What to produce → This exercise calls for every record to be returned exactly, with pictures removed.

Information shown →

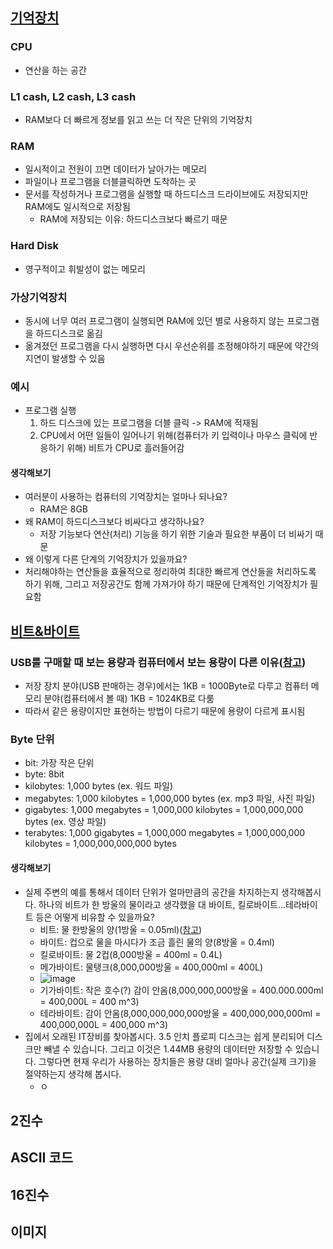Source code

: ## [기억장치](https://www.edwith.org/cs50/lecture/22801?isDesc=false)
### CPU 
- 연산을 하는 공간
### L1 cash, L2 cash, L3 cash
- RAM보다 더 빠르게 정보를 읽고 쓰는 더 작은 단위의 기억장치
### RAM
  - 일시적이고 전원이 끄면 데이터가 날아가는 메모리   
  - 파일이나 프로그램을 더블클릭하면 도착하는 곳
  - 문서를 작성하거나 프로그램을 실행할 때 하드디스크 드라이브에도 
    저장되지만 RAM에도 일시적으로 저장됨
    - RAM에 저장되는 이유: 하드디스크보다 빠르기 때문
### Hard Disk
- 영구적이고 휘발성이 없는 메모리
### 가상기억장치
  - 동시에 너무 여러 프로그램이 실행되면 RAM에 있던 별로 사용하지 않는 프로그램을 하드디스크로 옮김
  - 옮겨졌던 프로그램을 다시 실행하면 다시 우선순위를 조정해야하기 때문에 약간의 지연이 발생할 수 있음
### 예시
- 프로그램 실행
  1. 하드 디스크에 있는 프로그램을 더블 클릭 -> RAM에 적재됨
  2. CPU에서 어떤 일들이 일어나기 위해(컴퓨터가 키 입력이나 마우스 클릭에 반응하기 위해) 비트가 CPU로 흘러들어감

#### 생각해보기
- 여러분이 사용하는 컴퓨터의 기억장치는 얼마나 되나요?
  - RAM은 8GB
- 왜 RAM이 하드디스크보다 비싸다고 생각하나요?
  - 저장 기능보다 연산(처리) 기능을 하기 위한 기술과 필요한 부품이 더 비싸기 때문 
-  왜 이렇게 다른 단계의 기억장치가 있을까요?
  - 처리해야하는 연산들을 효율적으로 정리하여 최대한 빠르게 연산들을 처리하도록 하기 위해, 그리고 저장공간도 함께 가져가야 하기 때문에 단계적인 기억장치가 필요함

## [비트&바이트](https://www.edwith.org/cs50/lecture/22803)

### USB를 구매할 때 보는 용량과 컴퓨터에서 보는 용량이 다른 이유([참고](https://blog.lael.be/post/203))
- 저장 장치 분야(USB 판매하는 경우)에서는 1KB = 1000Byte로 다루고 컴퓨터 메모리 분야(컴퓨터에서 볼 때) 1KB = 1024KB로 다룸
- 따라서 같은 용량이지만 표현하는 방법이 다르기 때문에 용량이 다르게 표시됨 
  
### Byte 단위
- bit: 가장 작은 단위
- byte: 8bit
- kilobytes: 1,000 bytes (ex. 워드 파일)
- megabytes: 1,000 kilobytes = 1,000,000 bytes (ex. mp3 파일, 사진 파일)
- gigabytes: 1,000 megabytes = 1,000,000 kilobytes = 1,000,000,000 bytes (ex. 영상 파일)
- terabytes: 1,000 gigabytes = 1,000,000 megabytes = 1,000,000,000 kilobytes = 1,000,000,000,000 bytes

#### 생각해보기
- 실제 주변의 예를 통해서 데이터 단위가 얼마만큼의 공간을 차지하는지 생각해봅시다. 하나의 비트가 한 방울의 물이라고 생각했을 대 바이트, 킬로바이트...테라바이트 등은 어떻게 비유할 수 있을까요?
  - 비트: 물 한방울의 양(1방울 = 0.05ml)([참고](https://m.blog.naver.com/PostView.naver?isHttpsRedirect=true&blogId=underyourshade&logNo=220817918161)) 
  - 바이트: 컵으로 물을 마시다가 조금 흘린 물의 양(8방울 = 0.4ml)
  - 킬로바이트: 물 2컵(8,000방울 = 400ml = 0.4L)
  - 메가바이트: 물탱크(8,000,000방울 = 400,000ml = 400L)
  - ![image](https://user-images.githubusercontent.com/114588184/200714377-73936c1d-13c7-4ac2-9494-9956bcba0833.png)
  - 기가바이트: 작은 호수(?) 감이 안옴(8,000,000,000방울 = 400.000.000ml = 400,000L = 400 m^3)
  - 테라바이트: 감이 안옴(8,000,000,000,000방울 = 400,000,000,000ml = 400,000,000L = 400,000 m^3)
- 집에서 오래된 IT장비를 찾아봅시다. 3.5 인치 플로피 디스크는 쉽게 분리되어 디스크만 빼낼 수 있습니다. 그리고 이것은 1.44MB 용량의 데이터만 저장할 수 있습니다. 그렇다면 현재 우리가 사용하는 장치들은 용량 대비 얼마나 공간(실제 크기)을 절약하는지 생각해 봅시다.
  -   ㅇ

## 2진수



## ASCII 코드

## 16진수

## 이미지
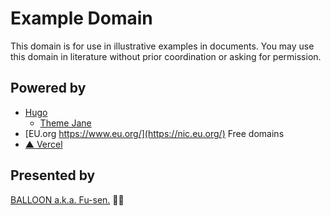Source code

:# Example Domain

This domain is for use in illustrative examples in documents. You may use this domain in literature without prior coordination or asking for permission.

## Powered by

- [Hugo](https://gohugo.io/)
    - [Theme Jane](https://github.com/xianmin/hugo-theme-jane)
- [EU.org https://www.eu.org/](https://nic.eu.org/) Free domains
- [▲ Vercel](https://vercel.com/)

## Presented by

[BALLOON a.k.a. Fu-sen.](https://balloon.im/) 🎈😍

Response to this exercise →
Source code

: ## [기억장치](https://www.edwith.org/cs50/lecture/22801?isDesc=false)
### CPU 
- 연산을 하는 공간
### L1 cash, L2 cash, L3 cash
- RAM보다 더 빠르게 정보를 읽고 쓰는 더 작은 단위의 기억장치
### RAM
  - 일시적이고 전원이 끄면 데이터가 날아가는 메모리   
  - 파일이나 프로그램을 더블클릭하면 도착하는 곳
  - 문서를 작성하거나 프로그램을 실행할 때 하드디스크 드라이브에도 
    저장되지만 RAM에도 일시적으로 저장됨
    - RAM에 저장되는 이유: 하드디스크보다 빠르기 때문
### Hard Disk
- 영구적이고 휘발성이 없는 메모리
### 가상기억장치
  - 동시에 너무 여러 프로그램이 실행되면 RAM에 있던 별로 사용하지 않는 프로그램을 하드디스크로 옮김
  - 옮겨졌던 프로그램을 다시 실행하면 다시 우선순위를 조정해야하기 때문에 약간의 지연이 발생할 수 있음
### 예시
- 프로그램 실행
  1. 하드 디스크에 있는 프로그램을 더블 클릭 -> RAM에 적재됨
  2. CPU에서 어떤 일들이 일어나기 위해(컴퓨터가 키 입력이나 마우스 클릭에 반응하기 위해) 비트가 CPU로 흘러들어감

#### 생각해보기
- 여러분이 사용하는 컴퓨터의 기억장치는 얼마나 되나요?
  - RAM은 8GB
- 왜 RAM이 하드디스크보다 비싸다고 생각하나요?
  - 저장 기능보다 연산(처리) 기능을 하기 위한 기술과 필요한 부품이 더 비싸기 때문 
-  왜 이렇게 다른 단계의 기억장치가 있을까요?
  - 처리해야하는 연산들을 효율적으로 정리하여 최대한 빠르게 연산들을 처리하도록 하기 위해, 그리고 저장공간도 함께 가져가야 하기 때문에 단계적인 기억장치가 필요함

## [비트&바이트](https://www.edwith.org/cs50/lecture/22803)

### USB를 구매할 때 보는 용량과 컴퓨터에서 보는 용량이 다른 이유([참고](https://blog.lael.be/post/203))
- 저장 장치 분야(USB 판매하는 경우)에서는 1KB = 1000Byte로 다루고 컴퓨터 메모리 분야(컴퓨터에서 볼 때) 1KB = 1024KB로 다룸
- 따라서 같은 용량이지만 표현하는 방법이 다르기 때문에 용량이 다르게 표시됨 
  
### Byte 단위
- bit: 가장 작은 단위
- byte: 8bit
- kilobytes: 1,000 bytes (ex. 워드 파일)
- megabytes: 1,000 kilobytes = 1,000,000 bytes (ex. mp3 파일, 사진 파일)
- gigabytes: 1,000 megabytes = 1,000,000 kilobytes = 1,000,000,000 bytes (ex. 영상 파일)
- terabytes: 1,000 gigabytes = 1,000,000 megabytes = 1,000,000,000 kilobytes = 1,000,000,000,000 bytes

#### 생각해보기
- 실제 주변의 예를 통해서 데이터 단위가 얼마만큼의 공간을 차지하는지 생각해봅시다. 하나의 비트가 한 방울의 물이라고 생각했을 대 바이트, 킬로바이트...테라바이트 등은 어떻게 비유할 수 있을까요?
  - 비트: 물 한방울의 양(1방울 = 0.05ml)([참고](https://m.blog.naver.com/PostView.naver?isHttpsRedirect=true&blogId=underyourshade&logNo=220817918161)) 
  - 바이트: 컵으로 물을 마시다가 조금 흘린 물의 양(8방울 = 0.4ml)
  - 킬로바이트: 물 2컵(8,000방울 = 400ml = 0.4L)
  - 메가바이트: 물탱크(8,000,000방울 = 400,000ml = 400L)
  - ![image](https://user-images.githubusercontent.com/114588184/200714377-73936c1d-13c7-4ac2-9494-9956bcba0833.png)
  - 기가바이트: 작은 호수(?) 감이 안옴(8,000,000,000방울 = 400.000.000ml = 400,000L = 400 m^3)
  - 테라바이트: 감이 안옴(8,000,000,000,000방울 = 400,000,000,000ml = 400,000,000L = 400,000 m^3)
- 집에서 오래된 IT장비를 찾아봅시다. 3.5 인치 플로피 디스크는 쉽게 분리되어 디스크만 빼낼 수 있습니다. 그리고 이것은 1.44MB 용량의 데이터만 저장할 수 있습니다. 그렇다면 현재 우리가 사용하는 장치들은 용량 대비 얼마나 공간(실제 크기)을 절약하는지 생각해 봅시다.
  -   ㅇ

## 2진수



## ASCII 코드

## 16진수

## 이미지
Source code

:# Example Domain

This domain is for use in illustrative examples in documents. You may use this domain in literature without prior coordination or asking for permission.

## Powered by

- [Hugo](https://gohugo.io/)
    - [Theme Jane](https://github.com/xianmin/hugo-theme-jane)
- [EU.org https://www.eu.org/](https://nic.eu.org/) Free domains
- [▲ Vercel](https://vercel.com/)

## Presented by

[BALLOON a.k.a. Fu-sen.](https://balloon.im/) 🎈😍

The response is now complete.